• _ACTIVITY_:
The word "Validation" marks the lines to find; copy every such line from the data below.

[EXERCISE DATA — start]

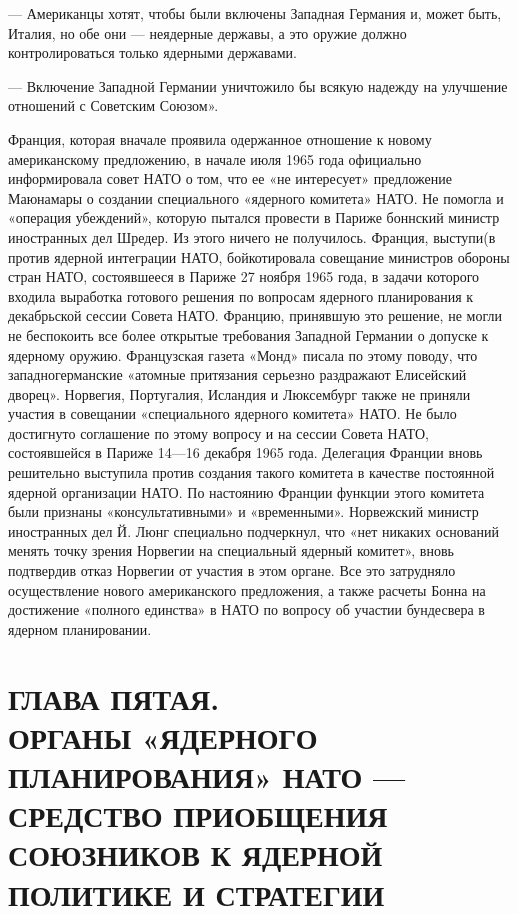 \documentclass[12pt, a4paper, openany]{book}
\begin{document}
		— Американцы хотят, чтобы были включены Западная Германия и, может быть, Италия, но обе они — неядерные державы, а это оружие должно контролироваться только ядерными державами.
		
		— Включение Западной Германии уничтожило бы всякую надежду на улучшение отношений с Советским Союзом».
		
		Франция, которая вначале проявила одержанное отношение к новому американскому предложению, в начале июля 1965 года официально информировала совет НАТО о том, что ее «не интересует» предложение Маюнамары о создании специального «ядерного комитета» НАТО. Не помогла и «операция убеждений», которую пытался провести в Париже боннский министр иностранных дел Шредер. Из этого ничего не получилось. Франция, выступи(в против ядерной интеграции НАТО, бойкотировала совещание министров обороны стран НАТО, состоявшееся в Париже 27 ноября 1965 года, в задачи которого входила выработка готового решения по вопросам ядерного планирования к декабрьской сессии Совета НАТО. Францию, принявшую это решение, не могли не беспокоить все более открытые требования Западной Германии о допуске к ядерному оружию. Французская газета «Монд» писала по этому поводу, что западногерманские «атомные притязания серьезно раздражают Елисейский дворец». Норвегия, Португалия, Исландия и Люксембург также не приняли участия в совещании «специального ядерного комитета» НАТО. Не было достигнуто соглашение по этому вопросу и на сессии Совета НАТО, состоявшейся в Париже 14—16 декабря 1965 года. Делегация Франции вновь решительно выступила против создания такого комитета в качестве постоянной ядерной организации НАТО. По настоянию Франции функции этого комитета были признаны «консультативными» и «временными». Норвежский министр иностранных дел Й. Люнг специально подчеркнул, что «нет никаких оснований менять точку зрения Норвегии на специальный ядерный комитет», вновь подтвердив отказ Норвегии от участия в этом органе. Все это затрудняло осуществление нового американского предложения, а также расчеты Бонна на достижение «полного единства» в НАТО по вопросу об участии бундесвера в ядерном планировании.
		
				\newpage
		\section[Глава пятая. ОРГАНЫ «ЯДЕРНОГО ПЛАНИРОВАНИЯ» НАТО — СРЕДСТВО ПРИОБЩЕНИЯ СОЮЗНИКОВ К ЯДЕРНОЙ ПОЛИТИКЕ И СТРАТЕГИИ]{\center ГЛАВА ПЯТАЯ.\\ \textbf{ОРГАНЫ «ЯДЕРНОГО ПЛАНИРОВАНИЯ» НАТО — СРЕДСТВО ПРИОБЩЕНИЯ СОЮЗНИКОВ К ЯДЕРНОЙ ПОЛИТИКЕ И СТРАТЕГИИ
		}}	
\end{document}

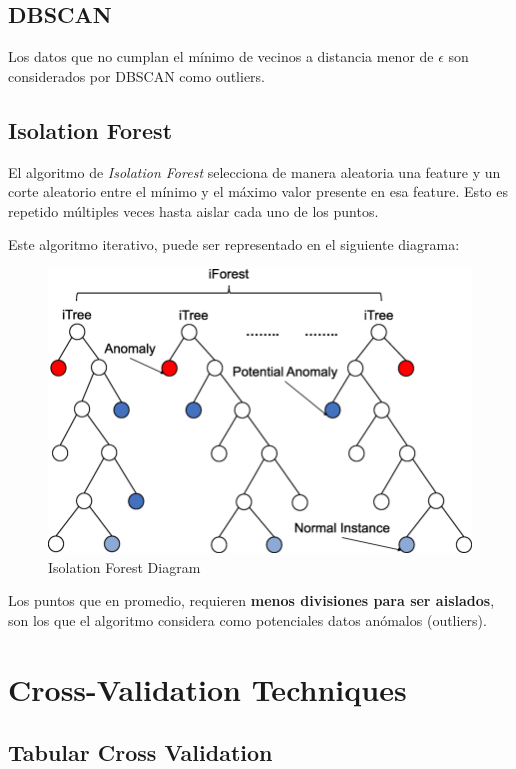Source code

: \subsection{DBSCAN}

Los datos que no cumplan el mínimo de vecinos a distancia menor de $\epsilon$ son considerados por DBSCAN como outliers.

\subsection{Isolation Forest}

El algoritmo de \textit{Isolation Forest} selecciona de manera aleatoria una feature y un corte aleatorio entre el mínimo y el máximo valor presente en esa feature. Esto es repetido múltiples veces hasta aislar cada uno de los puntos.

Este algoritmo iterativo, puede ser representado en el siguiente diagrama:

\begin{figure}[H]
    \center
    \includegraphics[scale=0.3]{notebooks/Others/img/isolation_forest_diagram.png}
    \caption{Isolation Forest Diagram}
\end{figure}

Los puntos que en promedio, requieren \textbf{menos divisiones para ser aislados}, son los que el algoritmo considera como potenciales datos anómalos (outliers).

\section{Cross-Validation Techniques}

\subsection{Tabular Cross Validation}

[EXERCISE DATA — finish]

• _ANSWER BELOW_:
\section{Cross-Validation Techniques}
\subsection{Tabular Cross Validation}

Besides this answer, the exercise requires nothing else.